What is expected - Carry none of the pictures over; write out the complete data exactly.

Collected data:
__________________________________________________

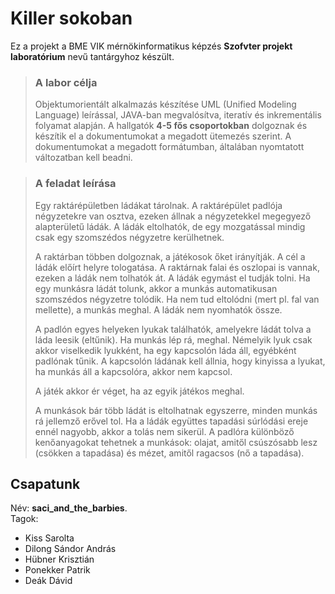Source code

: <h1 id="killer-sokoban">Killer sokoban</h1>
<p>Ez a projekt a BME VIK mérnökinformatikus képzés <strong>Szofvter projekt laboratórium</strong> nevű tantárgyhoz készült.</p>
<blockquote>
<h3 id="a-labor-célja">A labor célja</h3>
<p>Objektumorientált alkalmazás készítése UML (Unified Modeling Language) leírással, JAVA-ban megvalósítva, iteratív és inkrementális folyamat alapján. A hallgatók  <strong>4-5 fős csoportokban</strong>  dolgoznak és készítik el a dokumentumokat a  megadott ütemezés  szerint. A dokumentumokat a  megadott formátumban, általában nyomtatott változatban kell beadni.</p>
</blockquote>
<blockquote>
<h3 id="feladatkiiras">A feladat leírása</h3>
<p>Egy raktárépületben ládákat tárolnak. A raktárépület padlója négyzetekre van osztva, ezeken állnak a négyzetekkel megegyező alapterületű ládák. A ládák eltolhatók, de egy mozgatással mindig csak egy szomszédos négyzetre kerülhetnek. 
   
   A raktárban többen dolgoznak, a játékosok őket irányítják. A cél a ládák előírt helyre tologatása. A raktárnak falai és oszlopai is vannak, ezeken a ládák nem tolhatók át. A ládák egymást el tudják tolni. Ha egy munkásra ládát tolunk, akkor a munkás automatikusan szomszédos négyzetre tolódik. Ha nem tud eltolódni (mert pl. fal van mellette), a munkás meghal. A ládák nem nyomhatók össze.
   
   A padlón egyes helyeken lyukak találhatók, amelyekre ládát tolva a láda leesik (eltűnik). Ha munkás lép rá, meghal. Némelyik lyuk csak akkor viselkedik lyukként, ha egy kapcsolón láda áll, egyébként padlónak tűnik. A kapcsolón ládának kell állnia, hogy kinyissa a lyukat, ha munkás áll a kapcsolóra, akkor nem kapcsol.
   
   A játék akkor ér véget, ha az egyik játékos meghal.
   
   A munkások bár több ládát is eltolhatnak egyszerre, minden munkás rá jellemző erővel tol. Ha a ládák együttes tapadási súrlódási ereje ennél nagyobb, akkor a tolás nem sikerül.
   A padlóra különböző kenőanyagokat tehetnek a munkások: olajat, amitől csúszósabb lesz (csökken a tapadása) és mézet, amitől ragacsos (nő a tapadása). </p>
</blockquote>
<h2 id="csapatunk">Csapatunk</h2>
<p>Név: <strong>saci_and_the_barbies</strong>.<br>
Tagok:</p>
<ul>
<li>Kiss Sarolta</li>
<li>Dilong Sándor András</li>
<li>Hübner Krisztián</li>
<li>Ponekker Patrik</li>
<li>Deák Dávid</li>
</ul>


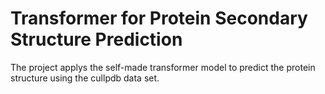 # Transformer for Protein Secondary Structure Prediction 
 The project applys the self-made transformer model to predict the protein structure using the cullpdb data set.
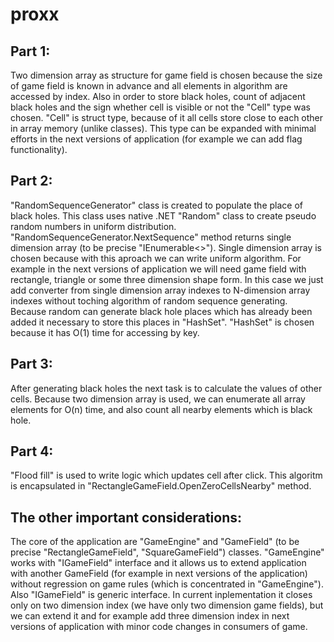 # proxx

## Part 1:
Two dimension array as structure for game field is chosen because the size of game field is known in advance and all elements in algorithm are accessed by index.
Also in order to store black holes, count of adjacent black holes and the sign whether cell is visible or not the "Cell" type was chosen. "Cell" is struct type, because of it all cells store close to each other in array memory (unlike classes).
This type can be expanded with minimal efforts in the next versions of application (for example we can add flag functionality).


## Part 2:
"RandomSequenceGenerator" class is created to populate the place of black holes. This class uses native .NET "Random" class to create pseudo random numbers in uniform distribution.
"RandomSequenceGenerator.NextSequence" method returns single dimension array (to be precise "IEnumerable<>"). 
Single dimension array is chosen because with this aproach we can write uniform algorithm. For example in the next versions of application we will need game field with rectangle, triangle or some three dimension shape form. In this case we just add converter from single dimension array indexes to N-dimension array indexes without toching algorithm of random sequence generating.
Because random can generate black hole places which has already been added it necessary to store this places in "HashSet". "HashSet" is chosen because it has O(1) time for accessing by key.


## Part 3:
After generating black holes the next task is to calculate the values of other cells. Because two dimension array is used, we can enumerate all array elements for O(n) time, and also count all nearby elements which is black hole.

## Part 4:
"Flood fill" is used to write logic which updates cell after click. This algoritm is encapsulated in "RectangleGameField.OpenZeroCellsNearby" method.

## The other important considerations:
The core of the application are "GameEngine" and "GameField" (to be precise "RectangleGameField", "SquareGameField") classes. "GameEngine" works with "IGameField" interface and it allows us to extend application with another GameField (for example in next versions of the application) without regression on game rules (which is concentrated in "GameEngine").
Also "IGameField" is generic interface. In current inplementation it closes only on two dimension index (we have only two dimension game fields), but we can extend it and for example add three dimension index in next versions of application with minor code changes in consumers of game.

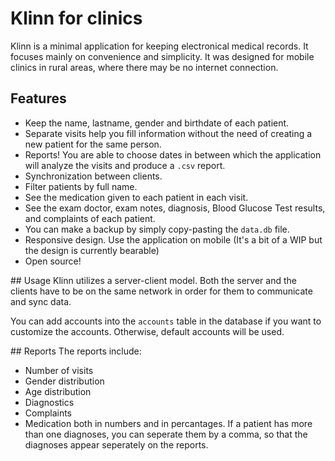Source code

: # Klinn for clinics

Klinn is a minimal application for keeping electronical medical records. It focuses mainly on convenience and simplicity.
It was designed for mobile clinics in rural areas, where there may be no internet connection.

## Features
* Keep the name, lastname, gender and birthdate of each patient.
* Separate visits help you fill information without the need of creating a new patient for the same person.
* Reports! You are able to choose dates in between which the application will analyze the visits and produce a `.csv` report.
* Synchronization between clients.
* Filter patients by full name.
* See the medication given to each patient in each visit.
* See the exam doctor, exam notes, diagnosis, Blood Glucose Test results, and complaints of each patient.
* You can make a backup by simply copy-pasting the `data.db` file.
* Responsive design. Use the application on mobile (It's a bit of a WIP but the design is currently bearable)
* Open source!

## Usage
Klinn utilizes a server-client model. Both the server and the clients have to be on the same network in order for them to communicate and sync data.

You can add accounts into the `accounts` table in the database if you want to customize the accounts. Otherwise, default accounts will be used.

## Reports
The reports include:
* Number of visits
* Gender distribution
* Age distribution
* Diagnostics
* Complaints
* Medication
both in numbers and in percantages. If a patient has more than one diagnoses, you can seperate them by a comma, so that the diagnoses appear seperately on the reports.
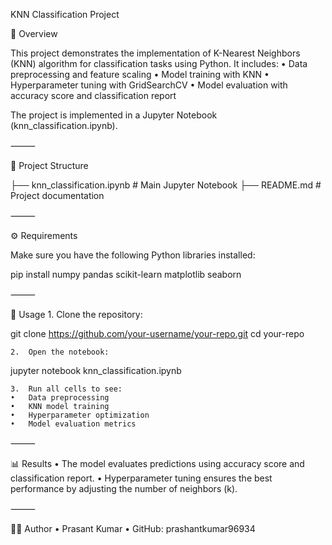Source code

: KNN Classification Project

📌 Overview

This project demonstrates the implementation of K-Nearest Neighbors (KNN) algorithm for classification tasks using Python.
It includes:
	•	Data preprocessing and feature scaling
	•	Model training with KNN
	•	Hyperparameter tuning with GridSearchCV
	•	Model evaluation with accuracy score and classification report

The project is implemented in a Jupyter Notebook (knn_classification.ipynb).

⸻

📂 Project Structure

├── knn_classification.ipynb   # Main Jupyter Notebook
├── README.md                  # Project documentation


⸻

⚙️ Requirements

Make sure you have the following Python libraries installed:

pip install numpy pandas scikit-learn matplotlib seaborn


⸻

🚀 Usage
	1.	Clone the repository:

git clone https://github.com/your-username/your-repo.git
cd your-repo


	2.	Open the notebook:

jupyter notebook knn_classification.ipynb


	3.	Run all cells to see:
	•	Data preprocessing
	•	KNN model training
	•	Hyperparameter optimization
	•	Model evaluation metrics

⸻

📊 Results
	•	The model evaluates predictions using accuracy score and classification report.
	•	Hyperparameter tuning ensures the best performance by adjusting the number of neighbors (k).

⸻

🧑‍💻 Author
	•	Prasant Kumar
	•	GitHub: prashantkumar96934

__________________________________________________

Output of the task -
Source code

: <h1 id="killer-sokoban">Killer sokoban</h1>
<p>Ez a projekt a BME VIK mérnökinformatikus képzés <strong>Szofvter projekt laboratórium</strong> nevű tantárgyhoz készült.</p>
<blockquote>
<h3 id="a-labor-célja">A labor célja</h3>
<p>Objektumorientált alkalmazás készítése UML (Unified Modeling Language) leírással, JAVA-ban megvalósítva, iteratív és inkrementális folyamat alapján. A hallgatók  <strong>4-5 fős csoportokban</strong>  dolgoznak és készítik el a dokumentumokat a  megadott ütemezés  szerint. A dokumentumokat a  megadott formátumban, általában nyomtatott változatban kell beadni.</p>
</blockquote>
<blockquote>
<h3 id="feladatkiiras">A feladat leírása</h3>
<p>Egy raktárépületben ládákat tárolnak. A raktárépület padlója négyzetekre van osztva, ezeken állnak a négyzetekkel megegyező alapterületű ládák. A ládák eltolhatók, de egy mozgatással mindig csak egy szomszédos négyzetre kerülhetnek. 
   
   A raktárban többen dolgoznak, a játékosok őket irányítják. A cél a ládák előírt helyre tologatása. A raktárnak falai és oszlopai is vannak, ezeken a ládák nem tolhatók át. A ládák egymást el tudják tolni. Ha egy munkásra ládát tolunk, akkor a munkás automatikusan szomszédos négyzetre tolódik. Ha nem tud eltolódni (mert pl. fal van mellette), a munkás meghal. A ládák nem nyomhatók össze.
   
   A padlón egyes helyeken lyukak találhatók, amelyekre ládát tolva a láda leesik (eltűnik). Ha munkás lép rá, meghal. Némelyik lyuk csak akkor viselkedik lyukként, ha egy kapcsolón láda áll, egyébként padlónak tűnik. A kapcsolón ládának kell állnia, hogy kinyissa a lyukat, ha munkás áll a kapcsolóra, akkor nem kapcsol.
   
   A játék akkor ér véget, ha az egyik játékos meghal.
   
   A munkások bár több ládát is eltolhatnak egyszerre, minden munkás rá jellemző erővel tol. Ha a ládák együttes tapadási súrlódási ereje ennél nagyobb, akkor a tolás nem sikerül.
   A padlóra különböző kenőanyagokat tehetnek a munkások: olajat, amitől csúszósabb lesz (csökken a tapadása) és mézet, amitől ragacsos (nő a tapadása). </p>
</blockquote>
<h2 id="csapatunk">Csapatunk</h2>
<p>Név: <strong>saci_and_the_barbies</strong>.<br>
Tagok:</p>
<ul>
<li>Kiss Sarolta</li>
<li>Dilong Sándor András</li>
<li>Hübner Krisztián</li>
<li>Ponekker Patrik</li>
<li>Deák Dávid</li>
</ul>


 # Transformer for Protein Secondary Structure Prediction 
 The project applys the self-made transformer model to predict the protein structure using the cullpdb data set.
 # proxx

## Part 1:
Two dimension array as structure for game field is chosen because the size of game field is known in advance and all elements in algorithm are accessed by index.
Also in order to store black holes, count of adjacent black holes and the sign whether cell is visible or not the "Cell" type was chosen. "Cell" is struct type, because of it all cells store close to each other in array memory (unlike classes).
This type can be expanded with minimal efforts in the next versions of application (for example we can add flag functionality).


## Part 2:
"RandomSequenceGenerator" class is created to populate the place of black holes. This class uses native .NET "Random" class to create pseudo random numbers in uniform distribution.
"RandomSequenceGenerator.NextSequence" method returns single dimension array (to be precise "IEnumerable<>"). 
Single dimension array is chosen because with this aproach we can write uniform algorithm. For example in the next versions of application we will need game field with rectangle, triangle or some three dimension shape form. In this case we just add converter from single dimension array indexes to N-dimension array indexes without toching algorithm of random sequence generating.
Because random can generate black hole places which has already been added it necessary to store this places in "HashSet". "HashSet" is chosen because it has O(1) time for accessing by key.


## Part 3:
After generating black holes the next task is to calculate the values of other cells. Because two dimension array is used, we can enumerate all array elements for O(n) time, and also count all nearby elements which is black hole.

## Part 4:
"Flood fill" is used to write logic which updates cell after click. This algoritm is encapsulated in "RectangleGameField.OpenZeroCellsNearby" method.

## The other important considerations:
The core of the application are "GameEngine" and "GameField" (to be precise "RectangleGameField", "SquareGameField") classes. "GameEngine" works with "IGameField" interface and it allows us to extend application with another GameField (for example in next versions of the application) without regression on game rules (which is concentrated in "GameEngine").
Also "IGameField" is generic interface. In current inplementation it closes only on two dimension index (we have only two dimension game fields), but we can extend it and for example add three dimension index in next versions of application with minor code changes in consumers of game.

Source code

: # Klinn for clinics

Klinn is a minimal application for keeping electronical medical records. It focuses mainly on convenience and simplicity.
It was designed for mobile clinics in rural areas, where there may be no internet connection.

## Features
* Keep the name, lastname, gender and birthdate of each patient.
* Separate visits help you fill information without the need of creating a new patient for the same person.
* Reports! You are able to choose dates in between which the application will analyze the visits and produce a `.csv` report.
* Synchronization between clients.
* Filter patients by full name.
* See the medication given to each patient in each visit.
* See the exam doctor, exam notes, diagnosis, Blood Glucose Test results, and complaints of each patient.
* You can make a backup by simply copy-pasting the `data.db` file.
* Responsive design. Use the application on mobile (It's a bit of a WIP but the design is currently bearable)
* Open source!

## Usage
Klinn utilizes a server-client model. Both the server and the clients have to be on the same network in order for them to communicate and sync data.

You can add accounts into the `accounts` table in the database if you want to customize the accounts. Otherwise, default accounts will be used.

## Reports
The reports include:
* Number of visits
* Gender distribution
* Age distribution
* Diagnostics
* Complaints
* Medication
both in numbers and in percantages. If a patient has more than one diagnoses, you can seperate them by a comma, so that the diagnoses appear seperately on the reports.
Source code

: KNN Classification Project

📌 Overview

This project demonstrates the implementation of K-Nearest Neighbors (KNN) algorithm for classification tasks using Python.
It includes:
	•	Data preprocessing and feature scaling
	•	Model training with KNN
	•	Hyperparameter tuning with GridSearchCV
	•	Model evaluation with accuracy score and classification report

The project is implemented in a Jupyter Notebook (knn_classification.ipynb).

⸻

📂 Project Structure

├── knn_classification.ipynb   # Main Jupyter Notebook
├── README.md                  # Project documentation


⸻

⚙️ Requirements

Make sure you have the following Python libraries installed:

pip install numpy pandas scikit-learn matplotlib seaborn


⸻

🚀 Usage
	1.	Clone the repository:

git clone https://github.com/your-username/your-repo.git
cd your-repo


	2.	Open the notebook:

jupyter notebook knn_classification.ipynb


	3.	Run all cells to see:
	•	Data preprocessing
	•	KNN model training
	•	Hyperparameter optimization
	•	Model evaluation metrics

⸻

📊 Results
	•	The model evaluates predictions using accuracy score and classification report.
	•	Hyperparameter tuning ensures the best performance by adjusting the number of neighbors (k).

⸻

🧑‍💻 Author
	•	Prasant Kumar
	•	GitHub: prashantkumar96934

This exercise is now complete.